Incident Response and Management:

• Lead the incident response team in identifying, analyzing, and responding to IT and cybersecurity incidents.
• Develop and maintain incident response plans and ensure all stakeholders are trained and prepared.
• Coordinate with external partners and law enforcement in the event of a significant IT security breach.
• Document and report on IT security incidents, providing detailed analysis and recommendations to mitigate against future occurrence.

Compliance and Regulatory Requirements:

• Ensure the organization's technology and cybersecurity practices comply with relevant laws, regulations, and industry standards.
• Collaborate with legal and compliance teams to manage audits and regulatory inspections.
• Maintain up-to-date knowledge of relevant regulations such as Securities Commission's Technology related guidelines and publications, and industry-specific standards (e.g.
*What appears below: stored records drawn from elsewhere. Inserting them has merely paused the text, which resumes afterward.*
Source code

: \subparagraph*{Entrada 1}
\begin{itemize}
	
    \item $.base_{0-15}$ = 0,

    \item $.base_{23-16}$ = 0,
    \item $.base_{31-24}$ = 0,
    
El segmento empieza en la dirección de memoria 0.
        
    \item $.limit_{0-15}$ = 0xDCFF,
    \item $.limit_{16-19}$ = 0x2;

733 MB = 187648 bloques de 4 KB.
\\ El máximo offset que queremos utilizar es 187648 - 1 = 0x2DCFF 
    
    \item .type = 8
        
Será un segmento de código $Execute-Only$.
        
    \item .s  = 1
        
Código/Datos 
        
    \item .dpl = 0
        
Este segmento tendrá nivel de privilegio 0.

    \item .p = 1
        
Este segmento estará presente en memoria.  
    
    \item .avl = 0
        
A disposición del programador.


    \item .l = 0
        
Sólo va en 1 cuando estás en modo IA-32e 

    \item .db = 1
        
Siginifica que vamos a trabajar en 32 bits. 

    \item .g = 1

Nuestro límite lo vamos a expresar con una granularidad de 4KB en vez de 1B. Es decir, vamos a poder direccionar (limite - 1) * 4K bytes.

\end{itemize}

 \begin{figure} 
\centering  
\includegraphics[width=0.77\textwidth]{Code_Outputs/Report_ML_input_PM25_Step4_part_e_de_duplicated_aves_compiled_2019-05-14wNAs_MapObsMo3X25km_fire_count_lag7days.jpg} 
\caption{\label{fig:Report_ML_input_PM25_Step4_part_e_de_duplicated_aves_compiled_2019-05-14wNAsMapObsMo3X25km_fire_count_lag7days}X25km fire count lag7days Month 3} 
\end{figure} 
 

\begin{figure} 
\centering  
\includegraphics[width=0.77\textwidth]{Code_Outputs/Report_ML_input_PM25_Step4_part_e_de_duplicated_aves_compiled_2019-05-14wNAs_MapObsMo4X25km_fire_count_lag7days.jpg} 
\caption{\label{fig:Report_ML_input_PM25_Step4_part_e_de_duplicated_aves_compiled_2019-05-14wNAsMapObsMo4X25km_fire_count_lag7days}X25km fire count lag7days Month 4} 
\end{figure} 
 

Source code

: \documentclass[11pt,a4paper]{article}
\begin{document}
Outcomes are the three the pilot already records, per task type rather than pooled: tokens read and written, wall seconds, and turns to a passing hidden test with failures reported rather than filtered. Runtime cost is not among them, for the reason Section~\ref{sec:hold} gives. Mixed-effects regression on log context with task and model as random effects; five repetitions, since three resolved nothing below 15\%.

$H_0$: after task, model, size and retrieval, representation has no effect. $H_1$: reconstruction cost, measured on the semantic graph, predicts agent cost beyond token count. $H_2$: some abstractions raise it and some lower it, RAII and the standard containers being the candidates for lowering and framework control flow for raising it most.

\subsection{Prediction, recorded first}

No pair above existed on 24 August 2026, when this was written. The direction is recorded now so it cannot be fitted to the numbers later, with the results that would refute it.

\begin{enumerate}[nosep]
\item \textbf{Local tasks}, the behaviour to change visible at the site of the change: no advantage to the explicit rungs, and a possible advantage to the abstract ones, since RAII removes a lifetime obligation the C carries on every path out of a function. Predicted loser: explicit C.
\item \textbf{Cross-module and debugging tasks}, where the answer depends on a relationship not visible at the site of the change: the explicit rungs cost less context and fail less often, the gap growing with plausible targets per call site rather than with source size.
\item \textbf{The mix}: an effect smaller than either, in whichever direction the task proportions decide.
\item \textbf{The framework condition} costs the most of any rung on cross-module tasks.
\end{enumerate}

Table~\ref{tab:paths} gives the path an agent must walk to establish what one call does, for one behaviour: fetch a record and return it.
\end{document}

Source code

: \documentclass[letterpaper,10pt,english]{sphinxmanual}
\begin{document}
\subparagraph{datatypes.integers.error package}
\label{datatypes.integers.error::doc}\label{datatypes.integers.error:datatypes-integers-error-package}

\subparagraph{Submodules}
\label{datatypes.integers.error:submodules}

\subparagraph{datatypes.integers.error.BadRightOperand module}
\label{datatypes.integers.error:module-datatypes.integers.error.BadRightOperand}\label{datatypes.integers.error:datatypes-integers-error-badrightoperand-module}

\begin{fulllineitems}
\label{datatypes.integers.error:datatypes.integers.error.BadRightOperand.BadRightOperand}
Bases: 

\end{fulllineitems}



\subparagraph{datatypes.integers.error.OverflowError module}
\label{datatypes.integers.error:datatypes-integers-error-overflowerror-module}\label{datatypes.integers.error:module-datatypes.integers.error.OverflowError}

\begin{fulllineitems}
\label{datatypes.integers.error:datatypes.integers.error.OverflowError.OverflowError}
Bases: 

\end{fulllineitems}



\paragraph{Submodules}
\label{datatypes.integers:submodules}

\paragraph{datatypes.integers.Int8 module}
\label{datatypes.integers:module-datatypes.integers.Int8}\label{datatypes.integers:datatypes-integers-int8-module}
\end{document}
ISO 27001, ISO 27017, ISO 27018, SoC2, etc.).

Training and Awareness:

• Develop and deliver training programs to educate employees on IT security best practices.
• Promote a culture of IT security awareness throughout the organization.
• Provide guidance and support to staff on IT and cybersecurity related issues.

Others:

• Assist with various ad-hoc projects as assigned by management.

Qualifications:

Education and Experience:

• Bachelor's degree in Cybersecurity, Information Technology, Computer Science, Engineering, or a related field.
• Minimum of 4 years of relevant working experience in cybersecurity, technology risk management, technology audit, or a related area.
• Professional certifications such as CISSP, CISA, CISM, CRISC, or equivalent are highly desirable.

Skills and Competencies:

• Strong understanding of cybersecurity frameworks (e.g., ISO/IEC 27001, NIST, SANS, SoC 2, etc.).
• Proficiency in risk assessment methodologies and tools.
• Relevant working experience with security technologies, including firewalls, IDS/IPS, SIEM, and encryption.
• Excellent problem-solving skills and the ability to manage complex IT and/or cybersecurity incidents.
• Strong communication skills with the ability to convey technical concepts to non-technical stakeholders.
• Ability to work independently and as part of a team in a fast-paced environment.

Additional Information:

• Occasional travel may be required.
• On-call availability for emergency incident response.
• This role reports to the Head of Risk.